BEGIN Source material
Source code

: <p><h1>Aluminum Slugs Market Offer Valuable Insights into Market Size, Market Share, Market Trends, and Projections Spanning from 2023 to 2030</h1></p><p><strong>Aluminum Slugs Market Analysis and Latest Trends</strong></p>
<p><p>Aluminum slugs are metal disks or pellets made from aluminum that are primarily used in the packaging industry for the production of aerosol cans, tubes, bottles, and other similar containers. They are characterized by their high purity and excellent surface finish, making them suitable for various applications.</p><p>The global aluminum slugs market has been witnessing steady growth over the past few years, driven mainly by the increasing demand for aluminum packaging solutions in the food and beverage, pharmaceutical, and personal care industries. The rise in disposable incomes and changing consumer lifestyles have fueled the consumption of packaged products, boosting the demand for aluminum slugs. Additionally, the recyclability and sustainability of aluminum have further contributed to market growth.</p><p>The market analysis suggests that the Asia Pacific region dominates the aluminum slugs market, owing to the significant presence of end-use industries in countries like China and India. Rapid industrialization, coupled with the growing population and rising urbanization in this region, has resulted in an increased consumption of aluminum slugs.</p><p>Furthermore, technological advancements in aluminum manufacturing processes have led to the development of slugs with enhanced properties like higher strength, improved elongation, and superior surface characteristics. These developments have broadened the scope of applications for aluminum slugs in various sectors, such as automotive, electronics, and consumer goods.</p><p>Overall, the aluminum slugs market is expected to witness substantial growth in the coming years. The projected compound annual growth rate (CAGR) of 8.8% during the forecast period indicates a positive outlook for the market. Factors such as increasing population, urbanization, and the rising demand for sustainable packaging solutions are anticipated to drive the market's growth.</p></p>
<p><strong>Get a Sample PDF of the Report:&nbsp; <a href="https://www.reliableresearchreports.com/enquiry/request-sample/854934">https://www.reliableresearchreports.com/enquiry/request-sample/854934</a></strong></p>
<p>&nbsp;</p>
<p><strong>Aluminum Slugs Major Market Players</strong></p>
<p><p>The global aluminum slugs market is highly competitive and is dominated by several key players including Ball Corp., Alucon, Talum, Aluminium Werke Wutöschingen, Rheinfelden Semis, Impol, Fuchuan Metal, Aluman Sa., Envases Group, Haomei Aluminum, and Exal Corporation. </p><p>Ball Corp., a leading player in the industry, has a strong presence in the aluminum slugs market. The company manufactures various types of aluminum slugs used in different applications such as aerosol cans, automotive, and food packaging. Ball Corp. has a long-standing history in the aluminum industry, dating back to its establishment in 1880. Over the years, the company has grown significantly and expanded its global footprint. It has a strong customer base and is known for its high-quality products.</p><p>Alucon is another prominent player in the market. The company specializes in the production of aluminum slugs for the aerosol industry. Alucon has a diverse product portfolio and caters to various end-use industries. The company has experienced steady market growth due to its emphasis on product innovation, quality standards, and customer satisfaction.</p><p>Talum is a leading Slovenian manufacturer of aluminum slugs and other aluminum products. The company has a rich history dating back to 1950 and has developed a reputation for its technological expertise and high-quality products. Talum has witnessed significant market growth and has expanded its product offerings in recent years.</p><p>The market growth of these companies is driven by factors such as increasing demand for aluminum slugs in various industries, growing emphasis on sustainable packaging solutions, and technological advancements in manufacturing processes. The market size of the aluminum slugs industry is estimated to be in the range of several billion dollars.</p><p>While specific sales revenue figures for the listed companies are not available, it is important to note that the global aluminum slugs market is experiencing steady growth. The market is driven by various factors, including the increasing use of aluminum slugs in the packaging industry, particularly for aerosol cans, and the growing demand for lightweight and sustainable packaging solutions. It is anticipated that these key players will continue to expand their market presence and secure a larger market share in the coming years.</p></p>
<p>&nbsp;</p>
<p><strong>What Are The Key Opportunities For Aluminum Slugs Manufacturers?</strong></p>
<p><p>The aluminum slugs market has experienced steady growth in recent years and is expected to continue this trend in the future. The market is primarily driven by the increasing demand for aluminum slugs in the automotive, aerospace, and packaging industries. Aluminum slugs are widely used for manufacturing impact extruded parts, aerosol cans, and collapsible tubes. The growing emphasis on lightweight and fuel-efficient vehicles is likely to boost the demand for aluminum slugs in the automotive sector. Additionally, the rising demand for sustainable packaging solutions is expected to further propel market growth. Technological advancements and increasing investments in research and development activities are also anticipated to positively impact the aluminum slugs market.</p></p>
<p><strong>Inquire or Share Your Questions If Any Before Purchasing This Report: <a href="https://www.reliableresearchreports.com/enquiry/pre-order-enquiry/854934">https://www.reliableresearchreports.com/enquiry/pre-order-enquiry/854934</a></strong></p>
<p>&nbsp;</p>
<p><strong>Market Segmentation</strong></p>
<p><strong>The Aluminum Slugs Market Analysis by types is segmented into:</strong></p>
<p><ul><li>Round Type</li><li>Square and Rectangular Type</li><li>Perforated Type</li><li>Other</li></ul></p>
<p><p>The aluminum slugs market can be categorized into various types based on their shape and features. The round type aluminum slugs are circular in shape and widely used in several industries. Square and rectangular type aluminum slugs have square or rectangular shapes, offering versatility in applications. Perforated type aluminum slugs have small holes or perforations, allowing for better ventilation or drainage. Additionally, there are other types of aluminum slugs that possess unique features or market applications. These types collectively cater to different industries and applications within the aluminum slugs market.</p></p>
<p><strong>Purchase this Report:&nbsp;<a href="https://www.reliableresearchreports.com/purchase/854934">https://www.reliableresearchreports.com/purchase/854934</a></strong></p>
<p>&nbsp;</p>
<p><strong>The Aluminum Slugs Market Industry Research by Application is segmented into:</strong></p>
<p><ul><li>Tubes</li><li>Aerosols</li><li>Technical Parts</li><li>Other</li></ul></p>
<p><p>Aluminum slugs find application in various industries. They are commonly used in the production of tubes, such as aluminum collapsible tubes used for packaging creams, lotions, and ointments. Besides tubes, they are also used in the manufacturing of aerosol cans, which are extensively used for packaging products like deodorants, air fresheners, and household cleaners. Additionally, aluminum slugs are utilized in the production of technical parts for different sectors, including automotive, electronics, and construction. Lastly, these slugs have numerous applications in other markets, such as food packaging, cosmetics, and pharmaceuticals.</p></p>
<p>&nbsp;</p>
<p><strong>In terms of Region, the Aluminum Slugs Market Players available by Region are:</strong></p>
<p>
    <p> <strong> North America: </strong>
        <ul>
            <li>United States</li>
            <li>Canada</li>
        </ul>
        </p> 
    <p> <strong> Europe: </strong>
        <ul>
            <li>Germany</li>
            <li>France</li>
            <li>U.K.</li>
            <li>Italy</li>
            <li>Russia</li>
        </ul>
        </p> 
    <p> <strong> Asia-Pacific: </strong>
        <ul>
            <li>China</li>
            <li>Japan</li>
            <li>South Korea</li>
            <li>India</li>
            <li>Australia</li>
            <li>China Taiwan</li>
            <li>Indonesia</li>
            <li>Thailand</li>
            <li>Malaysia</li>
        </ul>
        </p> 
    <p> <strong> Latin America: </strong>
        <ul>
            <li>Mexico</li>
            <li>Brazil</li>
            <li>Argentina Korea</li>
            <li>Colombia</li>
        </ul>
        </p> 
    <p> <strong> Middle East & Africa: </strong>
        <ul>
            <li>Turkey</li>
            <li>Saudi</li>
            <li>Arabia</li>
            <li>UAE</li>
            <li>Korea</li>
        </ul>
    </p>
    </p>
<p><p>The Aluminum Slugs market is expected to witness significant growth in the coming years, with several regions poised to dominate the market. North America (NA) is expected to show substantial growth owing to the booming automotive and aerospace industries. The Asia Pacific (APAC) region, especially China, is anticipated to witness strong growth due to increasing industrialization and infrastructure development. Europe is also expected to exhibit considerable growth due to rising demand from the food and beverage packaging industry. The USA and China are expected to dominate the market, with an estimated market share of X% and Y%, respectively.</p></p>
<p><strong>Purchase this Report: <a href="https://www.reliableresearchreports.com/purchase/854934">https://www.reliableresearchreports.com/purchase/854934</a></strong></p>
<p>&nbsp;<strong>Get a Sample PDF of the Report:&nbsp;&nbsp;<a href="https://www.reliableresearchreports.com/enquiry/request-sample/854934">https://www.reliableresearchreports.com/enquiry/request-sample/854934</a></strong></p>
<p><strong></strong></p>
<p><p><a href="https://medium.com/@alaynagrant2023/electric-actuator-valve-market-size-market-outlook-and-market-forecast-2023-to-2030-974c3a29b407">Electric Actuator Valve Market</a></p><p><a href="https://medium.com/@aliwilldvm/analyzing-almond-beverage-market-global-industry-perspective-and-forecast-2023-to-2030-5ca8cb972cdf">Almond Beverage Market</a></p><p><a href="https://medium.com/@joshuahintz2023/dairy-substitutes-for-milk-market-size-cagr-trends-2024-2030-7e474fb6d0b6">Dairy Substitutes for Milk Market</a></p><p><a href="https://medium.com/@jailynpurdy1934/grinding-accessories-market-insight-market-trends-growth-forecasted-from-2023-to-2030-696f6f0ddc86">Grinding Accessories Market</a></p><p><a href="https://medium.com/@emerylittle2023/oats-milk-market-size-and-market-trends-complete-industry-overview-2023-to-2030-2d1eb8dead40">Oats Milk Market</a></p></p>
END Source material
- Assigned task -
Where a line of the records has the string "request", return that line.

- Worked solution -
<p><strong>Get a Sample PDF of the Report:&nbsp; <a href="https://www.reliableresearchreports.com/enquiry/request-sample/854934">https://www.reliableresearchreports.com/enquiry/request-sample/854934</a></strong></p>
<p>&nbsp;<strong>Get a Sample PDF of the Report:&nbsp;&nbsp;<a href="https://www.reliableresearchreports.com/enquiry/request-sample/854934">https://www.reliableresearchreports.com/enquiry/request-sample/854934</a></strong></p>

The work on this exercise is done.